- _What the task requires_
Up to and including the line with "Photo by [SHIBA", restate every line of the records below word for word, from the first line on, leaving out the pictures.

________________________

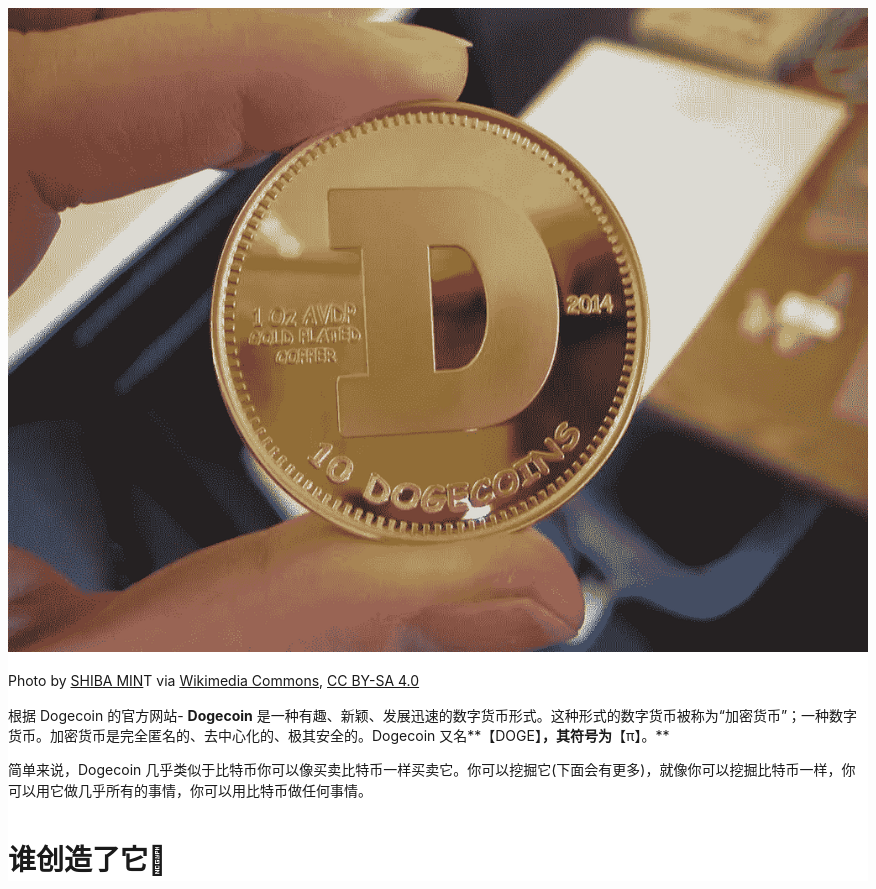 ![](img/8a8a8804c0552c9df3c0cd2372894271.png)

Photo by [SHIBA MIN](https://commons.wikimedia.org/wiki/File:GoldDSide.jpg)T via [Wikimedia Commons](https://commons.wikimedia.org/wiki/Main_Page), [CC BY-SA 4.0](https://creativecommons.org/licenses/by-sa/4.0)

根据 Dogecoin 的官方网站- **Dogecoin** 是一种有趣、新颖、发展迅速的数字货币形式。这种形式的数字货币被称为“加密货币”；一种数字货币。加密货币是完全匿名的、去中心化的、极其安全的。Dogecoin 又名**【DOGE】**，其符号为**【π】。**

简单来说，Dogecoin 几乎类似于比特币你可以像买卖比特币一样买卖它。你可以挖掘它(下面会有更多)，就像你可以挖掘比特币一样，你可以用它做几乎所有的事情，你可以用比特币做任何事情。

# 谁创造了它🧐
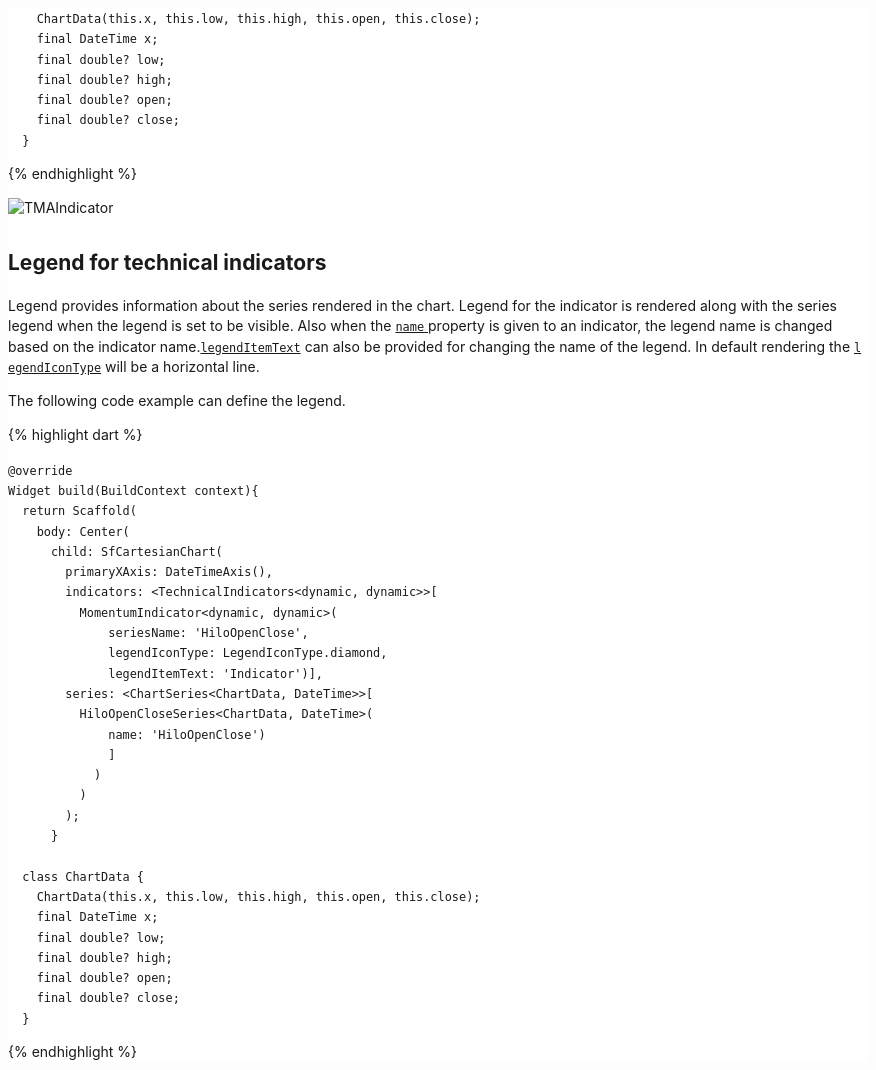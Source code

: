         ChartData(this.x, this.low, this.high, this.open, this.close);
        final DateTime x;
        final double? low;
        final double? high;
        final double? open;
        final double? close;
      }
{% endhighlight %}

![TMAIndicator](images/technical-indicators/tma.jpg)

## Legend for technical indicators


Legend provides information about the series rendered in the chart. Legend for the indicator is rendered along with the series legend when the legend is set to be visible. Also when the  [ `name` ](https://pub.dev/documentation/syncfusion_flutter_charts/latest/charts/TechnicalIndicators/name.html) property is given to an indicator, the legend name is changed based on the indicator name.[`legendItemText`](https://pub.dev/documentation/syncfusion_flutter_charts/latest/charts/TechnicalIndicators/legendItemText.html) can also be provided for changing the name of the legend. In default rendering the [`legendIconType`](https://pub.dev/documentation/syncfusion_flutter_charts/latest/charts/TechnicalIndicators/legendIconType.html) will be a horizontal line.

The following code example can define the legend.

{% highlight dart %}

    @override
    Widget build(BuildContext context){
      return Scaffold(
        body: Center(
          child: SfCartesianChart(
            primaryXAxis: DateTimeAxis(),
            indicators: <TechnicalIndicators<dynamic, dynamic>>[
              MomentumIndicator<dynamic, dynamic>(
                  seriesName: 'HiloOpenClose',
                  legendIconType: LegendIconType.diamond,
                  legendItemText: 'Indicator')],
            series: <ChartSeries<ChartData, DateTime>>[
              HiloOpenCloseSeries<ChartData, DateTime>(
                  name: 'HiloOpenClose')
                  ]
                )
              )
            );
          }

      class ChartData {
        ChartData(this.x, this.low, this.high, this.open, this.close);
        final DateTime x;
        final double? low;
        final double? high;
        final double? open;
        final double? close;
      }

{% endhighlight %}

________________________

- _Written answer_
 ![](img/8a8a8804c0552c9df3c0cd2372894271.png)

Photo by [SHIBA MIN](https://commons.wikimedia.org/wiki/File:GoldDSide.jpg)T via [Wikimedia Commons](https://commons.wikimedia.org/wiki/Main_Page), [CC BY-SA 4.0](https://creativecommons.org/licenses/by-sa/4.0)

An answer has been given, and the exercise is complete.